Except that Paleoxaris’ office is, in this case, the nave of Loveland’s St. Spyridon Orthodox Church, where Paleoxaris was working with a team of Athens- and Barcelona-based artists led by iconographer Leonidas Diamantopoulos, who had been charged with painting a series of Greek Orthodox icons onto the walls above the altar.
The installation of the icons, which are a sacred tradition in Orthodox Christian churches, is one of the final steps in the church’s yearlong renovation that involved a major building expansion and an overhaul of much of the interior.
Among the images being painted by Diamantopoulos’ crew are those of Christ sharing a final meal with his disciples before his crucifixion, which is referred to as the Mystical Supper in the Orthodox Church.

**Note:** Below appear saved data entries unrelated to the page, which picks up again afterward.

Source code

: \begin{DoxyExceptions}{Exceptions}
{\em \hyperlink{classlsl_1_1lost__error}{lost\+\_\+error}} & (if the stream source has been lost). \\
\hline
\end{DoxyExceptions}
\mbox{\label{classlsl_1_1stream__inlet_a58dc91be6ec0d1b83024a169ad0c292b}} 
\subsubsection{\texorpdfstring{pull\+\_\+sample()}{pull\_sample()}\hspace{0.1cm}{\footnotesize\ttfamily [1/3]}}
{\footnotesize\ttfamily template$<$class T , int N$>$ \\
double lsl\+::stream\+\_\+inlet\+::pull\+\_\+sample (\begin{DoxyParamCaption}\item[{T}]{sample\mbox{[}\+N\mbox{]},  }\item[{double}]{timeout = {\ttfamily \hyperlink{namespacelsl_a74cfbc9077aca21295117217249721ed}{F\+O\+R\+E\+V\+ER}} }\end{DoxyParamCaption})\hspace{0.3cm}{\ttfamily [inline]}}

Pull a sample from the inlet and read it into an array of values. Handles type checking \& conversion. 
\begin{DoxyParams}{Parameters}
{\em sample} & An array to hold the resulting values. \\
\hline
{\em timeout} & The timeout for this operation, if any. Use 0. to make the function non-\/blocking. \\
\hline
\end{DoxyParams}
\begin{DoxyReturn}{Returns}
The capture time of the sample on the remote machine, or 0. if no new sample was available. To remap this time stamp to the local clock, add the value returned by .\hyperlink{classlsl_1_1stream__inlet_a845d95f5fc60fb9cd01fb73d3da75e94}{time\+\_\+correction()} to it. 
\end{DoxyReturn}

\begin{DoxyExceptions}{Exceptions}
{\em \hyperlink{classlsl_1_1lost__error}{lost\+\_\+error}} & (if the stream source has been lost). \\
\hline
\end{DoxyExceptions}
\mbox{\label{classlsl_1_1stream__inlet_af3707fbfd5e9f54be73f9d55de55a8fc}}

Another image at the bottom of the grouping shows the mother of Christ, called the Theotokos, or God-bearer, in the Orthodox Church, holding the young Jesus while flanked by two angels.
The apse, a large semicircular recess in the wall that is reminiscent of a dome, will meanwhile contain an iconic image depicting Christ as the ruler of the universe called Pantocrator or “the Almighty.”
“Some people see these icons and think they are some sort of idol,” said Loveland resident Katy Vicory, an expert on Orthodox icons who attends St. Spyridon. “They are really supposed to bring the presence of the subject they depict to you so you are surrounded by saints, in effect.”
Vicory explained that the installation was a multipart process that began with the workers painting the icon figures onto flat canvases at their studio in Greece.
The canvases were shipped to Loveland, and the painters then applied them to the walls and painted in the rest of the backgrounds directly onto the surface surrounding the icons until they filled the walls.
The entire installation process took about four days. Earlier, the iconography crew worked on projects at two Greek Orthodox churches in the Denver area.
Paleoxaris, whose father was a priest, said he became an icon painter after realizing he had an artistic talent that he could “blend with religion to do this holy work.” As a result, the job is “not just work” but something more significant, he said.
“To be able to do this is our blessing, and we do it from our hearts and our souls,” he said through a translator Friday. “We do this because we believe and have the opportunity serve our Father in this way.”
To paint such icons, an iconographer has to learn not just to be a proficient artist but the traditions of the Orthodox Church and its iconography.
“You don’t just slap any colors up there,” Alenandros Charito, who began painting with the group five years ago, said through a translator. “There is a specific way we must do it.”
He compared them to icons on a computer screen, which are used to open programs.
“These icons are an opening to the mysteries of God,” Charito said.